[EXTRACTED DATA Boundary: Start]
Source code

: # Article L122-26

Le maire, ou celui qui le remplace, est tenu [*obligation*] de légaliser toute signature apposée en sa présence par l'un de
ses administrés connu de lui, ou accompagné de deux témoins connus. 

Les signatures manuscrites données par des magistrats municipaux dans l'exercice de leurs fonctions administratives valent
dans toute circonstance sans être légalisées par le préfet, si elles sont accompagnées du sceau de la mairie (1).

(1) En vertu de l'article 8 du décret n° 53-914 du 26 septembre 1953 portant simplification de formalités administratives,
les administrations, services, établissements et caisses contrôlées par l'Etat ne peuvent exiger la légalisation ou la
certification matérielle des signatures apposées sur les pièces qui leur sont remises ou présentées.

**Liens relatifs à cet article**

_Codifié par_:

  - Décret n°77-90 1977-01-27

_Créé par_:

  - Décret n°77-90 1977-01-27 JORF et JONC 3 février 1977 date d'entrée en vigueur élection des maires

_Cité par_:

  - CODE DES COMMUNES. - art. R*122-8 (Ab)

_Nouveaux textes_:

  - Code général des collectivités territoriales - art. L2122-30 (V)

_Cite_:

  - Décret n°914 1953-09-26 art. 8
[EXTRACTED DATA Boundary: End]
ACTIVITY
Reproduce every entry shown above, precisely as it stands.

EXERCISE ANSWER
Source code

: # Article L122-26

Le maire, ou celui qui le remplace, est tenu [*obligation*] de légaliser toute signature apposée en sa présence par l'un de
ses administrés connu de lui, ou accompagné de deux témoins connus. 

Les signatures manuscrites données par des magistrats municipaux dans l'exercice de leurs fonctions administratives valent
dans toute circonstance sans être légalisées par le préfet, si elles sont accompagnées du sceau de la mairie (1).

(1) En vertu de l'article 8 du décret n° 53-914 du 26 septembre 1953 portant simplification de formalités administratives,
les administrations, services, établissements et caisses contrôlées par l'Etat ne peuvent exiger la légalisation ou la
certification matérielle des signatures apposées sur les pièces qui leur sont remises ou présentées.

**Liens relatifs à cet article**

_Codifié par_:

  - Décret n°77-90 1977-01-27

_Créé par_:

  - Décret n°77-90 1977-01-27 JORF et JONC 3 février 1977 date d'entrée en vigueur élection des maires

_Cité par_:

  - CODE DES COMMUNES. - art. R*122-8 (Ab)

_Nouveaux textes_:

  - Code général des collectivités territoriales - art. L2122-30 (V)

_Cite_:

  - Décret n°914 1953-09-26 art. 8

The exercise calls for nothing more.